WHAT YOU WILL DO
Select, from the material below, each line with "nueva" in it.

——

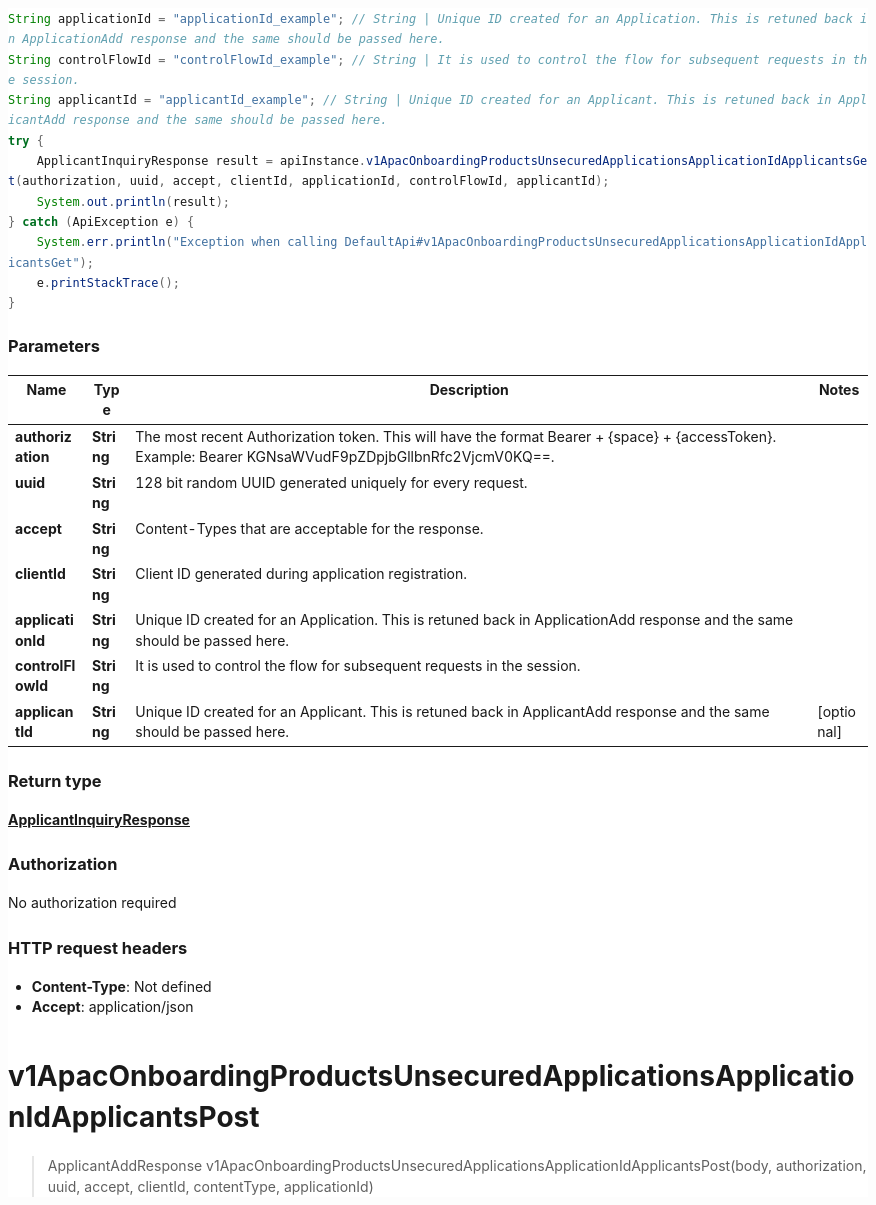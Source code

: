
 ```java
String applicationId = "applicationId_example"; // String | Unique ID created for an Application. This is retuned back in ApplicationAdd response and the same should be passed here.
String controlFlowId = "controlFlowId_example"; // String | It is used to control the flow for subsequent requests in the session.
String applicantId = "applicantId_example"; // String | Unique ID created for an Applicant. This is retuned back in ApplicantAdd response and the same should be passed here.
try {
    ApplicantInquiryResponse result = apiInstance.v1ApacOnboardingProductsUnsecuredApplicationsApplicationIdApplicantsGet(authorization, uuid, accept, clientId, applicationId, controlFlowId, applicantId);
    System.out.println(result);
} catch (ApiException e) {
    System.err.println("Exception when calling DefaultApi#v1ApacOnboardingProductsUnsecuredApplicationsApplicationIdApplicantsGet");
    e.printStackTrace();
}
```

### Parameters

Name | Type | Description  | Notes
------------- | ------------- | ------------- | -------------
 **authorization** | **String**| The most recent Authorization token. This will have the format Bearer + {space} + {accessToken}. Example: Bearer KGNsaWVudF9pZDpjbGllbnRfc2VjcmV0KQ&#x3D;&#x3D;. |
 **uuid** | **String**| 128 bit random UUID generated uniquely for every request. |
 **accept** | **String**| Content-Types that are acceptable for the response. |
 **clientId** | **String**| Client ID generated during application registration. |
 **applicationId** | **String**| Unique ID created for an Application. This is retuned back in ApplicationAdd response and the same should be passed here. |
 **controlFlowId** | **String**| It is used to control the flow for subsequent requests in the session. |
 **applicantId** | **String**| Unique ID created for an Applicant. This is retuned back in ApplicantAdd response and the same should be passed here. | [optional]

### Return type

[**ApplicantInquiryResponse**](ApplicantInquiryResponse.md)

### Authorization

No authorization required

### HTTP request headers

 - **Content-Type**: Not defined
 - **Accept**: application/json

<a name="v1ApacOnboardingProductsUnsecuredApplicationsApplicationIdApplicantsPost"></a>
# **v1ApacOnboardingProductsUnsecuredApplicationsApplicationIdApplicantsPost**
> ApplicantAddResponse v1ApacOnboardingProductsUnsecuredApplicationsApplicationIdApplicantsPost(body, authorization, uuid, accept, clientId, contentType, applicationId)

——

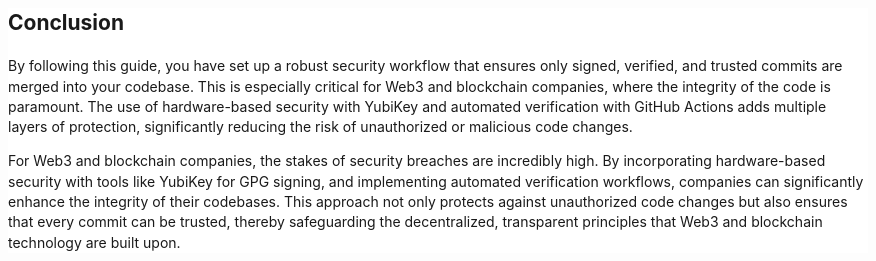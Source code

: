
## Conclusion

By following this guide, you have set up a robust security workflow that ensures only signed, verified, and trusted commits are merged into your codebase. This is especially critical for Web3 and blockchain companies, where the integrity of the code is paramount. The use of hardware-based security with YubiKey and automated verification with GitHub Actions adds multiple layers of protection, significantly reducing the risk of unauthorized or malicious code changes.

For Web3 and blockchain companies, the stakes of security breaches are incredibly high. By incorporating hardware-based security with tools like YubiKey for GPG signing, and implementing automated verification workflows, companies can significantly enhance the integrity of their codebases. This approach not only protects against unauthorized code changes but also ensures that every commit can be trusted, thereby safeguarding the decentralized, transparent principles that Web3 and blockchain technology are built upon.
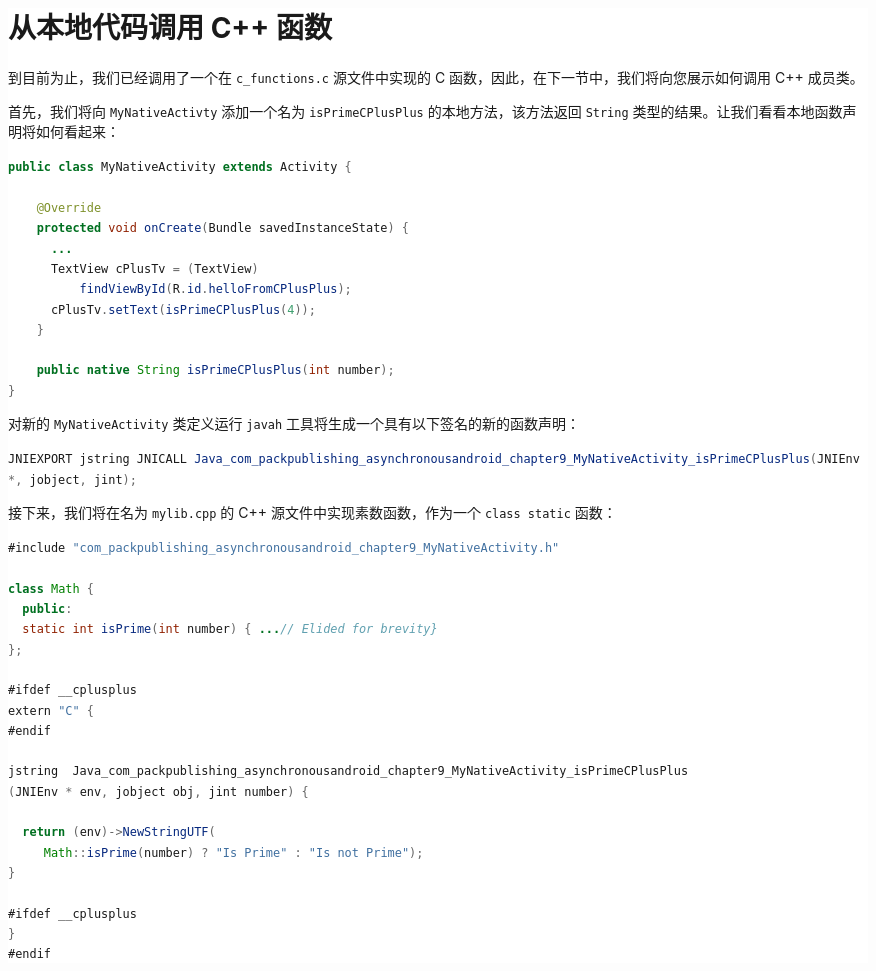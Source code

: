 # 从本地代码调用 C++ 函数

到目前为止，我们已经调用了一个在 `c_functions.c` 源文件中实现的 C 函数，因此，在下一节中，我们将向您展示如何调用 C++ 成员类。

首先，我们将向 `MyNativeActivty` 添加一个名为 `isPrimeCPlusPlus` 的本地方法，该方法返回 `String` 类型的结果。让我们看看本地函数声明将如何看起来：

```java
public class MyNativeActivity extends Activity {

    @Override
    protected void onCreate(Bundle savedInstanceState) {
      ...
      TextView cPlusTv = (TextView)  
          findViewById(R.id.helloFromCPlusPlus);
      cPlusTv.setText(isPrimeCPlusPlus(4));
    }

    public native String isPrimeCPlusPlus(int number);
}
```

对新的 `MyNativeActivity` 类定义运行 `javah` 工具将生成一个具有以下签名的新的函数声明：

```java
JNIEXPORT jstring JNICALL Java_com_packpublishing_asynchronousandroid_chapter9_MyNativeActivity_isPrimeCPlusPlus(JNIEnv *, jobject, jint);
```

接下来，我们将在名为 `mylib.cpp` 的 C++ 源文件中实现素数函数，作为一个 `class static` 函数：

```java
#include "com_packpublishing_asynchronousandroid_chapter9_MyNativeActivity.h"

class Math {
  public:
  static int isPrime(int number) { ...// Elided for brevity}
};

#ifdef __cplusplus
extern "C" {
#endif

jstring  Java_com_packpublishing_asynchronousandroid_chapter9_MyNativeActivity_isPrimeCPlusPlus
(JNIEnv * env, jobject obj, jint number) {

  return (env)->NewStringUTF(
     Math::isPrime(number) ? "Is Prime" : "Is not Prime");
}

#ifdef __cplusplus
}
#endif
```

——

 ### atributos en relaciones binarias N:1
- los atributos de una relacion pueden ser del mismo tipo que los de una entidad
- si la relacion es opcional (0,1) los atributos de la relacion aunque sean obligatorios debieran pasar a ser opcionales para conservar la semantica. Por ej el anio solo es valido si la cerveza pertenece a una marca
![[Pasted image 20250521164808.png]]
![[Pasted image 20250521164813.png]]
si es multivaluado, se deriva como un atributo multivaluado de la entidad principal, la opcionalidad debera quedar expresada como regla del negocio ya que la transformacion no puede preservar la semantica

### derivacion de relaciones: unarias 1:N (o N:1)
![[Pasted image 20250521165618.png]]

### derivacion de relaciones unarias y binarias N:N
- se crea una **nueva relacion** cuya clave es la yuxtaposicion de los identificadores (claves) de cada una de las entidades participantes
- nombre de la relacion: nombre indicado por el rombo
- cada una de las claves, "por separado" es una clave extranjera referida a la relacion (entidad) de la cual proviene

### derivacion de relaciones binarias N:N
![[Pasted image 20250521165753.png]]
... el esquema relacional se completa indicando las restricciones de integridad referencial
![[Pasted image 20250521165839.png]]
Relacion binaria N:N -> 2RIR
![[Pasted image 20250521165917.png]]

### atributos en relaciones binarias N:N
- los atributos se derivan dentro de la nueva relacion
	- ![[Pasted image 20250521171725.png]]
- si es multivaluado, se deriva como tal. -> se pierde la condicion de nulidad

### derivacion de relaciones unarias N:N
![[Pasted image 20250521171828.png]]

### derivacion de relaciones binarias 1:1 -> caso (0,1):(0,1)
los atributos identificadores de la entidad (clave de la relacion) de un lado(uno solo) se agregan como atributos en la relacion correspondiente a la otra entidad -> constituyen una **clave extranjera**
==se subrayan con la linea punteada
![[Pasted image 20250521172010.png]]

——

ANSWER TO THIS EXERCISE
- se crea una **nueva relacion** cuya clave es la yuxtaposicion de los identificadores (claves) de cada una de las entidades participantes
- los atributos se derivan dentro de la nueva relacion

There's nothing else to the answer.